Your conception should demonstrate the influence of the readings and your own experiences, clearly describe your own ideas, and use examples where appropriate. Each of these aspects will be scored using the same 0-3 rubric (0 = not evident; 1 = minimal; 2 = most information included; 3 = clear, comprehensive, and accurate).

Your conception should also be a well-written paper and will also be evaluated for proper spelling, grammar, and organization.

Great Debate

In class, you will form teams to debate controversial topics in the field of gifted education. Depending on our schedule, you may be given some class time to research and prepare an argument for or against a position related to the topic. The debate will use the following format: 5 minute introduction from each side (total 10 minutes). 3 minute rebuttal from each side (total 6 minutes) and 2 minute concluding remark from each side (total 4 minutes). After each debate, we will hold a class discussion about the topic.

Basis of Evaluation

This assignment should demonstrate your understanding of the field of gifted education. You will be evaluated on the evidence you present to support your case and how well you identify pertinent educational issues related to the topic.

Advocacy: Meet the Press

A common saying in the advocacy world is, “If you are not at the table, you are on the menu.” One aspect of advocacy is sharing your knowledge of the field with others. This might be as simple as having a conversation with a neighbor or as complex as meeting with a senator or writing an opinion piece for your local newspaper.  We will brainstorm a list of potential questions a reporter might ask an experienced educator in gifted education. You will be given time in class to prepare responses to the questions. Each group will be provided an opportunity to have a mock interview featuring one of the questions.

Basis of Evaluation

The purpose of this exercise is to expand your comfort level when talking about the importance of our field, which requires some risk taking. Therefore, credit will be given for completing this assignment.

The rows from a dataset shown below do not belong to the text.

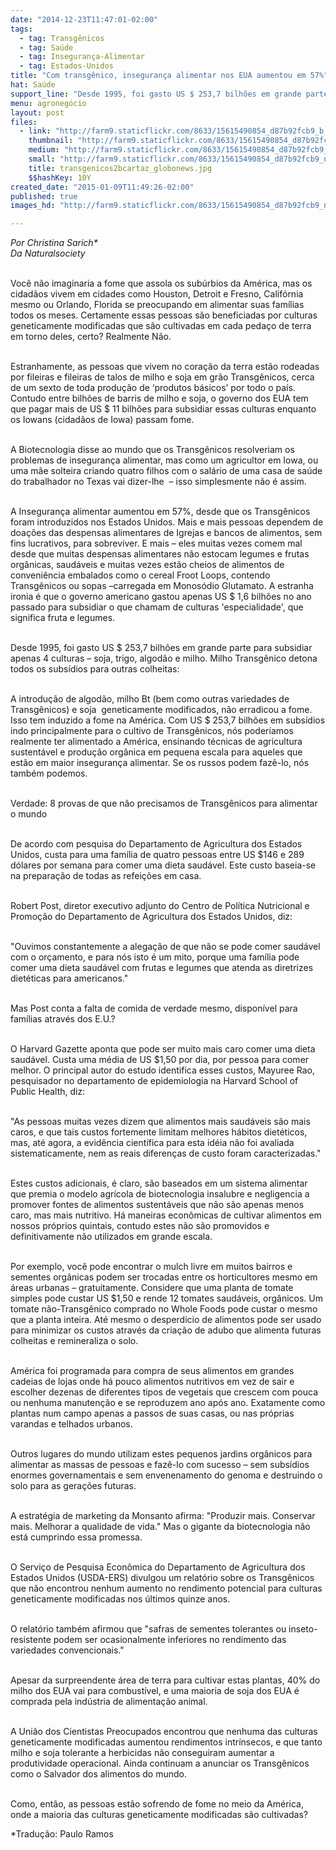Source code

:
 ```yaml
---
date: "2014-12-23T11:47:01-02:00"
tags:
  - tag: Transgênicos
  - tag: Saúde
  - tag: Insegurança-Alimentar
  - tag: Estados-Unidos
title: "Com transgênico, insegurança alimentar nos EUA aumentou em 57%"
hat: Saúde
support_line: "Desde 1995, foi gasto US $ 253,7 bilhões em grande parte para subsidiar apenas 4 culturas – soja, trigo, algodão e milho. Milho Transgênico detona todos os subsídios para outras colheitas"
menu: agronegócio
layout: post
files:
  - link: "http://farm9.staticflickr.com/8633/15615490854_d87b92fcb9_b.jpg"
    thumbnail: "http://farm9.staticflickr.com/8633/15615490854_d87b92fcb9_t.jpg"
    medium: "http://farm9.staticflickr.com/8633/15615490854_d87b92fcb9_z.jpg"
    small: "http://farm9.staticflickr.com/8633/15615490854_d87b92fcb9_n.jpg"
    title: transgenicos2bcartaz_globonews.jpg
    $$hashKey: 10Y
created_date: "2015-01-09T11:49:26-02:00"
published: true
images_hd: "http://farm9.staticflickr.com/8633/15615490854_d87b92fcb9_n.jpg"

---
```

<p><em>Por Christina Sarich*<br />
Da Naturalsociety</em></p>

<p><br />
Voc&ecirc; n&atilde;o imaginaria a fome que assola os sub&uacute;rbios da Am&eacute;rica, mas os cidad&atilde;os vivem em cidades como Houston, Detroit e Fresno, Calif&oacute;rnia mesmo ou Orlando, Florida se preocupando em alimentar suas fam&iacute;lias todos os meses. Certamente essas pessoas s&atilde;o beneficiadas por culturas geneticamente modificadas que s&atilde;o cultivadas em cada peda&ccedil;o de terra em torno deles, certo? Realmente N&atilde;o.</p>

<p><br />
Estranhamente, as pessoas que vivem no cora&ccedil;&atilde;o da terra est&atilde;o rodeadas por fileiras e fileiras de talos de milho e soja em gr&atilde;o Transg&ecirc;nicos, cerca de um sexto de toda produ&ccedil;&atilde;o de &lsquo;produtos b&aacute;sicos&rsquo; por todo o pa&iacute;s. Contudo entre bilh&otilde;es de barris de milho e soja, o governo dos EUA tem que pagar mais de US $ 11 bilh&otilde;es para subsidiar essas culturas enquanto os Iowans (cidad&atilde;os de Iowa) passam fome.</p>

<p><br />
A Biotecnologia disse ao mundo que os Transg&ecirc;nicos resolveriam os problemas de inseguran&ccedil;a alimentar, mas como um agricultor em Iowa, ou uma m&atilde;e solteira criando quatro filhos com o sal&aacute;rio de uma casa de sa&uacute;de do trabalhador no Texas vai dizer-lhe&nbsp; &ndash; isso simplesmente n&atilde;o &eacute; assim.</p>

<p><br />
A Inseguran&ccedil;a alimentar aumentou em 57%, desde que os Transg&ecirc;nicos foram introduzidos nos Estados Unidos. Mais e mais pessoas dependem de doa&ccedil;&otilde;es das despensas alimentares de Igrejas e bancos de alimentos, sem fins lucrativos, para sobreviver. E mais &ndash; eles muitas vezes comem mal desde que muitas despensas alimentares n&atilde;o estocam legumes e frutas org&acirc;nicas, saud&aacute;veis e muitas vezes est&atilde;o cheios de alimentos de conveni&ecirc;ncia embalados como o cereal Froot Loops, contendo Transg&ecirc;nicos ou sopas &ndash;carregada em Monos&oacute;dio Glutamato. A estranha ironia &eacute; que o governo americano gastou apenas US $ 1,6 bilh&otilde;es no ano passado para subsidiar o que chamam de culturas &#39;especialidade&#39;, que significa fruta e legumes.</p>

<p><br />
Desde 1995, foi gasto US $ 253,7 bilh&otilde;es em grande parte para subsidiar apenas 4 culturas &ndash; soja, trigo, algod&atilde;o e milho. Milho Transg&ecirc;nico detona todos os subs&iacute;dios para outras colheitas:</p>

<p><br />
A introdu&ccedil;&atilde;o de algod&atilde;o, milho Bt (bem como outras variedades de Transg&ecirc;nicos) e soja&nbsp; geneticamente modificados, n&atilde;o erradicou a fome. Isso tem induzido a fome na Am&eacute;rica. Com US $ 253,7 bilh&otilde;es em subs&iacute;dios indo principalmente para o cultivo de Transg&ecirc;nicos, n&oacute;s poder&iacute;amos realmente ter alimentado a Am&eacute;rica, ensinando t&eacute;cnicas de agricultura sustent&aacute;vel e produ&ccedil;&atilde;o org&acirc;nica em pequena escala para aqueles que est&atilde;o em maior inseguran&ccedil;a alimentar. Se os russos podem faz&ecirc;-lo, n&oacute;s tamb&eacute;m podemos.</p>

<p><br />
Verdade: 8 provas de que n&atilde;o precisamos de Transg&ecirc;nicos para alimentar o mundo</p>

<p><br />
De acordo com pesquisa do Departamento de Agricultura dos Estados Unidos, custa para uma fam&iacute;lia de quatro pessoas entre US $146 e 289 d&oacute;lares por semana para comer uma dieta saud&aacute;vel. Este custo baseia-se na prepara&ccedil;&atilde;o de todas as refei&ccedil;&otilde;es em casa.</p>

<p><br />
Robert Post, diretor executivo adjunto do Centro de Pol&iacute;tica Nutricional e Promo&ccedil;&atilde;o do Departamento de Agricultura dos Estados Unidos, diz:</p>

<p><br />
&quot;Ouvimos constantemente a alega&ccedil;&atilde;o de que n&atilde;o se pode comer saud&aacute;vel com o or&ccedil;amento, e para n&oacute;s isto &eacute; um mito, porque uma fam&iacute;lia pode comer uma dieta saud&aacute;vel com frutas e legumes que atenda as diretrizes diet&eacute;ticas para americanos.&quot;</p>

<p><br />
Mas Post conta a falta de comida de verdade mesmo, dispon&iacute;vel para fam&iacute;lias atrav&eacute;s dos E.U.?</p>

<p><br />
O Harvard Gazette aponta que pode ser muito mais caro comer uma dieta saud&aacute;vel. Custa uma m&eacute;dia de US $1,50 por dia, por pessoa para comer melhor. O principal autor do estudo identifica esses custos, Mayuree Rao, pesquisador no departamento de epidemiologia na Harvard School of Public Health, diz:</p>

<p><br />
&quot;As pessoas muitas vezes dizem que alimentos mais saud&aacute;veis s&atilde;o mais caros, e que tais custos fortemente limitam melhores h&aacute;bitos diet&eacute;ticos, mas, at&eacute; agora, a evid&ecirc;ncia cient&iacute;fica para esta id&eacute;ia n&atilde;o foi avaliada sistematicamente, nem as reais diferen&ccedil;as de custo foram caracterizadas.&quot;</p>

<p><br />
Estes custos adicionais, &eacute; claro, s&atilde;o baseados em um sistema alimentar que premia o modelo agr&iacute;cola de biotecnologia insalubre e negligencia a promover fontes de alimentos sustent&aacute;veis que n&atilde;o s&atilde;o apenas menos caro, mas mais nutritivo. H&aacute; maneiras econ&ocirc;micas de cultivar alimentos em nossos pr&oacute;prios quintais, contudo estes n&atilde;o s&atilde;o promovidos e definitivamente n&atilde;o utilizados em grande escala.</p>

<p><br />
Por exemplo, voc&ecirc; pode encontrar o mulch livre em muitos bairros e sementes org&acirc;nicas podem ser trocadas entre os horticultores mesmo em &aacute;reas urbanas &ndash; gratuitamente. Considere que uma planta de tomate simples pode custar US $1,50 e rende 12 tomates saud&aacute;veis, org&acirc;nicos. Um tomate n&atilde;o-Transg&ecirc;nico comprado no Whole Foods pode custar o mesmo que a planta inteira. At&eacute; mesmo o desperd&iacute;cio de alimentos pode ser usado para minimizar os custos atrav&eacute;s da cria&ccedil;&atilde;o de adubo que alimenta futuras colheitas e remineraliza o solo.</p>

<p><br />
Am&eacute;rica foi programada para compra de seus alimentos em grandes cadeias de lojas onde h&aacute; pouco alimentos nutritivos em vez de sair e escolher dezenas de diferentes tipos de vegetais que crescem com pouca ou nenhuma manuten&ccedil;&atilde;o e se reproduzem ano ap&oacute;s ano. Exatamente como plantas num campo apenas a passos de suas casas, ou nas pr&oacute;prias varandas e telhados urbanos.</p>

<p><br />
Outros lugares do mundo utilizam estes pequenos jardins org&acirc;nicos para alimentar as massas de pessoas e faz&ecirc;-lo com sucesso &ndash; sem subs&iacute;dios enormes governamentais e sem envenenamento do genoma e destruindo o solo para as gera&ccedil;&otilde;es futuras.</p>

<p><br />
A estrat&eacute;gia de marketing da Monsanto afirma: &quot;Produzir mais. Conservar mais. Melhorar a qualidade de vida.&quot; Mas o gigante da biotecnologia n&atilde;o est&aacute; cumprindo essa promessa.</p>

<p><br />
O Servi&ccedil;o de Pesquisa Econ&ocirc;mica do Departamento de Agricultura dos Estados Unidos (USDA-ERS) divulgou um relat&oacute;rio sobre os Transg&ecirc;nicos que n&atilde;o encontrou nenhum aumento no rendimento potencial para culturas geneticamente modificadas nos &uacute;ltimos quinze anos.</p>

<p><br />
O relat&oacute;rio tamb&eacute;m afirmou que &quot;safras de sementes tolerantes ou inseto-resistente podem ser ocasionalmente inferiores no rendimento das variedades convencionais.&quot;</p>

<p><br />
Apesar da surpreendente &aacute;rea de terra para cultivar estas plantas, 40% do milho dos EUA vai para combust&iacute;vel, e uma maioria de soja dos EUA &eacute; comprada pela ind&uacute;stria de alimenta&ccedil;&atilde;o animal.</p>

<p><br />
A Uni&atilde;o dos Cientistas Preocupados encontrou que nenhuma das culturas geneticamente modificadas aumentou rendimentos intr&iacute;nsecos, e que tanto milho e soja tolerante a herbicidas n&atilde;o conseguiram aumentar a produtividade operacional. Ainda continuam a anunciar os Transg&ecirc;nicos como o Salvador dos alimentos do mundo.</p>

<p><br />
Como, ent&atilde;o, as pessoas est&atilde;o sofrendo de fome no meio da Am&eacute;rica, onde a maioria das culturas geneticamente modificadas s&atilde;o cultivadas?</p>

<p>*Tradu&ccedil;&atilde;o: Paulo Ramos</p>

Student Rights and Responsibilities

Absence of Students due to Religious Beliefs
Connecticut law states that no person shall be expelled from or refused admission as a student to an institution of higher education for the reason that he is unable, because the tenets of his religion forbid secular activity on a particular day or days or at a particular time of day, to attend classes or to participate in any examination, study or work requirements on such particular day or days or at such time of day. Any student in an institution of higher education who is unable, because of such reason, to attend classes on a particular day or days or at a particular time of day shall be excused from any examination or any study or work assignments on such particular day or days or at such particular time of day. The University Senate requires that students anticipating such a conflict should inform their instructor in writing within the first three weeks of the semester, and prior to the anticipated absence, and should take the initiative to work out with the instructor a schedule for making up missed work.  For conflicts with final examinations, students should, as usual, contact the Office of Student Services and Advocacy (formerly the Dean of Students Office).

Academic Integrity
A fundamental tenet of all educational communities is academic honesty; academic work depends upon respect for and acknowledgement of the research, ideas and intellectual property of others. When we express our ideas in class assignments, projects or exams, we need to trust that someone else will not take credit for them. Similarly, others need to trust that our words, data and ideas are our own. We find the intellectual property of others in textbooks, periodicals, newspapers, journals, solution manuals, dissertation abstracts, emails, the internet and other sources electronic or otherwise. Regardless of where we find information, protecting and acknowledging the rightful originators of intellectual property is vital to academic integrity.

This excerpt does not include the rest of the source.